BEGIN Data listing

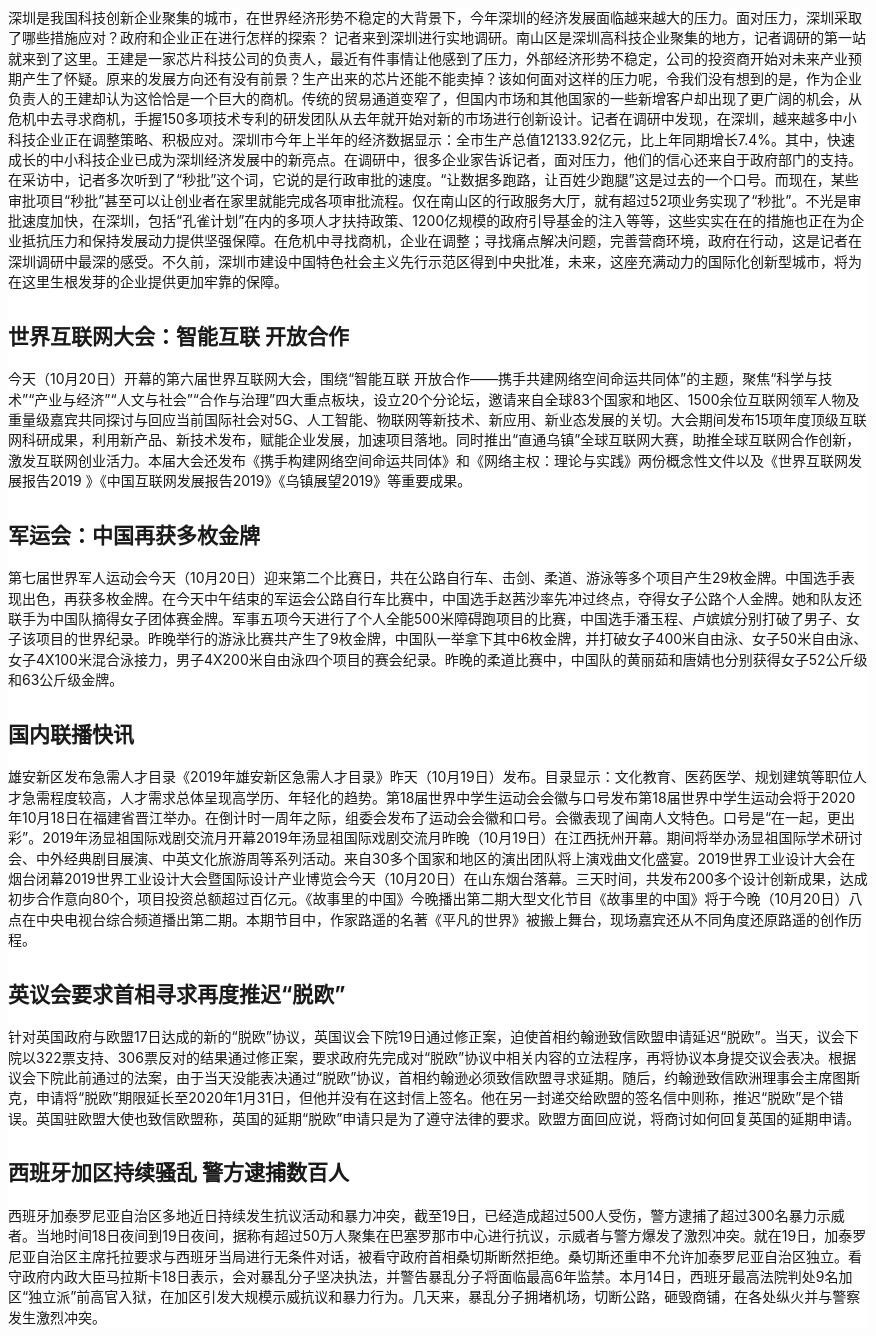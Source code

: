 深圳是我国科技创新企业聚集的城市，在世界经济形势不稳定的大背景下，今年深圳的经济发展面临越来越大的压力。面对压力，深圳采取了哪些措施应对？政府和企业正在进行怎样的探索？ 记者来到深圳进行实地调研。南山区是深圳高科技企业聚集的地方，记者调研的第一站就来到了这里。王建是一家芯片科技公司的负责人，最近有件事情让他感到了压力，外部经济形势不稳定，公司的投资商开始对未来产业预期产生了怀疑。原来的发展方向还有没有前景？生产出来的芯片还能不能卖掉？该如何面对这样的压力呢，令我们没有想到的是，作为企业负责人的王建却认为这恰恰是一个巨大的商机。传统的贸易通道变窄了，但国内市场和其他国家的一些新增客户却出现了更广阔的机会，从危机中去寻求商机，手握150多项技术专利的研发团队从去年就开始对新的市场进行创新设计。记者在调研中发现，在深圳，越来越多中小科技企业正在调整策略、积极应对。深圳市今年上半年的经济数据显示：全市生产总值12133.92亿元，比上年同期增长7.4%。其中，快速成长的中小科技企业已成为深圳经济发展中的新亮点。在调研中，很多企业家告诉记者，面对压力，他们的信心还来自于政府部门的支持。在采访中，记者多次听到了“秒批”这个词，它说的是行政审批的速度。“让数据多跑路，让百姓少跑腿”这是过去的一个口号。而现在，某些审批项目“秒批”甚至可以让创业者在家里就能完成各项审批流程。仅在南山区的行政服务大厅，就有超过52项业务实现了“秒批”。不光是审批速度加快，在深圳，包括“孔雀计划”在内的多项人才扶持政策、1200亿规模的政府引导基金的注入等等，这些实实在在的措施也正在为企业抵抗压力和保持发展动力提供坚强保障。在危机中寻找商机，企业在调整；寻找痛点解决问题，完善营商环境，政府在行动，这是记者在深圳调研中最深的感受。不久前，深圳市建设中国特色社会主义先行示范区得到中央批准，未来，这座充满动力的国际化创新型城市，将为在这里生根发芽的企业提供更加牢靠的保障。


## 世界互联网大会：智能互联 开放合作


今天（10月20日）开幕的第六届世界互联网大会，围绕“智能互联 开放合作——携手共建网络空间命运共同体”的主题，聚焦“科学与技术”“产业与经济”“人文与社会”“合作与治理”四大重点板块，设立20个分论坛，邀请来自全球83个国家和地区、1500余位互联网领军人物及重量级嘉宾共同探讨与回应当前国际社会对5G、人工智能、物联网等新技术、新应用、新业态发展的关切。大会期间发布15项年度顶级互联网科研成果，利用新产品、新技术发布，赋能企业发展，加速项目落地。同时推出“直通乌镇”全球互联网大赛，助推全球互联网合作创新，激发互联网创业活力。本届大会还发布《携手构建网络空间命运共同体》和《网络主权：理论与实践》两份概念性文件以及《世界互联网发展报告2019 》《中国互联网发展报告2019》《乌镇展望2019》等重要成果。


## 军运会：中国再获多枚金牌


第七届世界军人运动会今天（10月20日）迎来第二个比赛日，共在公路自行车、击剑、柔道、游泳等多个项目产生29枚金牌。中国选手表现出色，再获多枚金牌。在今天中午结束的军运会公路自行车比赛中，中国选手赵茜沙率先冲过终点，夺得女子公路个人金牌。她和队友还联手为中国队摘得女子团体赛金牌。军事五项今天进行了个人全能500米障碍跑项目的比赛，中国选手潘玉程、卢嫔嫔分别打破了男子、女子该项目的世界纪录。昨晚举行的游泳比赛共产生了9枚金牌，中国队一举拿下其中6枚金牌，并打破女子400米自由泳、女子50米自由泳、女子4X100米混合泳接力，男子4X200米自由泳四个项目的赛会纪录。昨晚的柔道比赛中，中国队的黄丽茹和唐婧也分别获得女子52公斤级和63公斤级金牌。


## 国内联播快讯


雄安新区发布急需人才目录《2019年雄安新区急需人才目录》昨天（10月19日）发布。目录显示：文化教育、医药医学、规划建筑等职位人才急需程度较高，人才需求总体呈现高学历、年轻化的趋势。第18届世界中学生运动会会徽与口号发布第18届世界中学生运动会将于2020年10月18日在福建省晋江举办。在倒计时一周年之际，组委会发布了运动会会徽和口号。会徽表现了闽南人文特色。口号是“在一起，更出彩”。2019年汤显祖国际戏剧交流月开幕2019年汤显祖国际戏剧交流月昨晚（10月19日）在江西抚州开幕。期间将举办汤显祖国际学术研讨会、中外经典剧目展演、中英文化旅游周等系列活动。来自30多个国家和地区的演出团队将上演戏曲文化盛宴。2019世界工业设计大会在烟台闭幕2019世界工业设计大会暨国际设计产业博览会今天（10月20日）在山东烟台落幕。三天时间，共发布200多个设计创新成果，达成初步合作意向80个，项目投资总额超过百亿元。《故事里的中国》今晚播出第二期大型文化节目《故事里的中国》将于今晚（10月20日）八点在中央电视台综合频道播出第二期。本期节目中，作家路遥的名著《平凡的世界》被搬上舞台，现场嘉宾还从不同角度还原路遥的创作历程。


## 英议会要求首相寻求再度推迟“脱欧”


针对英国政府与欧盟17日达成的新的“脱欧”协议，英国议会下院19日通过修正案，迫使首相约翰逊致信欧盟申请延迟“脱欧”。当天，议会下院以322票支持、306票反对的结果通过修正案，要求政府先完成对“脱欧”协议中相关内容的立法程序，再将协议本身提交议会表决。根据议会下院此前通过的法案，由于当天没能表决通过“脱欧”协议，首相约翰逊必须致信欧盟寻求延期。随后，约翰逊致信欧洲理事会主席图斯克，申请将“脱欧”期限延长至2020年1月31日，但他并没有在这封信上签名。他在另一封递交给欧盟的签名信中则称，推迟“脱欧”是个错误。英国驻欧盟大使也致信欧盟称，英国的延期“脱欧”申请只是为了遵守法律的要求。欧盟方面回应说，将商讨如何回复英国的延期申请。


## 西班牙加区持续骚乱 警方逮捕数百人


西班牙加泰罗尼亚自治区多地近日持续发生抗议活动和暴力冲突，截至19日，已经造成超过500人受伤，警方逮捕了超过300名暴力示威者。当地时间18日夜间到19日夜间，据称有超过50万人聚集在巴塞罗那市中心进行抗议，示威者与警方爆发了激烈冲突。就在19日，加泰罗尼亚自治区主席托拉要求与西班牙当局进行无条件对话，被看守政府首相桑切斯断然拒绝。桑切斯还重申不允许加泰罗尼亚自治区独立。看守政府内政大臣马拉斯卡18日表示，会对暴乱分子坚决执法，并警告暴乱分子将面临最高6年监禁。本月14日，西班牙最高法院判处9名加区“独立派”前高官入狱，在加区引发大规模示威抗议和暴力行为。几天来，暴乱分子拥堵机场，切断公路，砸毁商铺，在各处纵火并与警察发生激烈冲突。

END Data listing

Problem requirements:
Nothing but a number should be given: the count of lines above that include the string "开放合作".

Response area:
2